The components in natural self-assembled structured materials form in hierarchical, well-organized layers that have specific functions. Mimicking such complex dynamic assemblies is challenging but researchers have already managed to fabricate ordered discrete structures based on self-assembled DNA, proteins, and proteins with DNA. Although these structures mirror the structural complexity of their biological counterparts their architectures are “fixed” in lattice arrays.

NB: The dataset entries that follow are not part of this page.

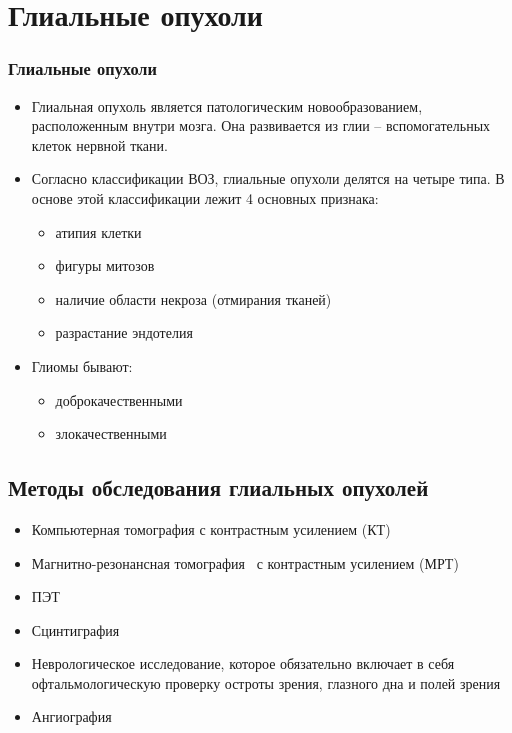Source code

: 
\section{Глиальные опухоли}

\begin{frame}
  \frametitle{Глиальные опухоли}

  \begin{itemize}
  \item
  Глиальная опухоль является патологическим новообразованием, расположенным внутри мозга. 
  Она развивается из глии – вспомогательных клеток нервной ткани.
  
  \item
  Согласно классификации ВОЗ, глиальные опухоли делятся на четыре типа. В основе этой классификации лежит 4 основных признака:
    \begin{itemize}
      \item атипия клетки
      \item фигуры митозов
      \item наличие области некроза (отмирания тканей)
      \item разрастание эндотелия
    \end{itemize}
    
  \item Глиомы бывают:
    \begin{itemize}
      \item доброкачественными
      \item злокачественными
    \end{itemize}
     
  \end{itemize}
\end{frame}

\subsection{Методы обследования глиальных опухолей}

\begin{frame}
  \begin{itemize}
    \frametitle{Методы обследования глиальных опухолей}
    \item Компьютерная томография с контрастным усилением (КТ)
    \item Магнитно-резонансная томография  с контрастным усилением (МРТ)
    \item ПЭТ 
    \item Сцинтиграфия
    \item Неврологическое исследование, которое обязательно включает в себя офтальмологическую проверку остроты зрения, глазного дна и полей зрения
    \item Ангиография
  \end{itemize}
\end{frame}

Nanoparticles and proteins are attractive complementary building blocks for making “bricks and mortar” hierarchical architectures, and for incorporating biofunctionality into a structure, explains team leader Vincent Rotello. Until now, such assemblies were either built using self-templating proteins, such as viral capsid proteins, for example, or by exploiting complementary supramolecular interactions between nanomaterials and wild-type proteins. This has meant that these systems were restricted to a relatively narrow range of proteins.

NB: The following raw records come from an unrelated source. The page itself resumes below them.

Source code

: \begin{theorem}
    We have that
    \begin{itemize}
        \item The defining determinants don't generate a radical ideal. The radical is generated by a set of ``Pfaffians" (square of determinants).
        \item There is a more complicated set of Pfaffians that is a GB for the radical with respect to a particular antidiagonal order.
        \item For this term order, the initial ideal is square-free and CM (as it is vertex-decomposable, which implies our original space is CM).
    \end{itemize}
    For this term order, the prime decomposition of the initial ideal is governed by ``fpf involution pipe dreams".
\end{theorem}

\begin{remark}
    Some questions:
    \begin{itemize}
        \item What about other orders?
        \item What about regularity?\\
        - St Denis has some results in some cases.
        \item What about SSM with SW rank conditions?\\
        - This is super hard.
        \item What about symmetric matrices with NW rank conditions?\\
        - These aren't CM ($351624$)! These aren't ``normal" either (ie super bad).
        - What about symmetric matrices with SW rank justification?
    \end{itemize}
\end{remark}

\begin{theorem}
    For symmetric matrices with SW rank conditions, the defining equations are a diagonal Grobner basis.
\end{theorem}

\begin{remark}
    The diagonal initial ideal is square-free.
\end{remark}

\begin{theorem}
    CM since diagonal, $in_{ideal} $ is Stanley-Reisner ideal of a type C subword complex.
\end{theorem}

New protein-nanoparticle co-engineering approach

“We have now developed a protein-nanoparticle co-engineering approach that can be used to self-assemble dynamic superstructures,” he says. “These assemblies are organised into multiple hierarchical layers and collapse to form granules, which then further self-organize to generate superstructures that are hundreds of nanometres in size.”

The system developed by Rotello and colleagues is based on a green fluorescent protein (GFP) bearing a genetically incorporated glutamic acid peptide chain (E-tags). This engineered protein self-assembles with 2 nm core gold nanoparticles carrying arginine-terminated ligands (ArgNP) though carboxylate guanidinium interactions to generate ordered nanostructures guided by electrostatic self-assembly.

Electrostatic self-assembly thanks to anionic ‘tails’

“The idea is straightforward in concept,” Rotello tells “We engineer anionic ‘tails’ on the proteins and it is these tails that cause them to assemble electrostatically with the cationic nanoparticles. What is surprising, however, is the hierarchical assembly we observed.”

The superstructures are very easy to generate, he says. “We simply mix the nanoparticles and proteins together in the proper ratio and the assembly takes place in a matter of minutes. They also very nicely deliver the proteins directly to the cytosol – though how they do this is an open question.”

According to the researchers, the size and self-assembled structure of the vehicles also make them promising for both localized and systemic gene editing therapeutics, such as CRISPR (Clustered Regularly Interspaced Short Palindromic Repeats) and CRISPR-associated (Cas) genes, like CRISPR-associated protein 9 (Cas9), which work by delivering proteins into the cell nucleus. Indeed, they say they have already used their self-assembly strategy to create vehicles containing Cas9 complexed with a guide RNA required for editing.

“These assemblies provide very efficient gene editing in vitro with this system, with in vivo studies planned for the near future,” reveals Rotello.

The work is detailed in ACS Nano DOI: 10.1021/acsnano.6b07258.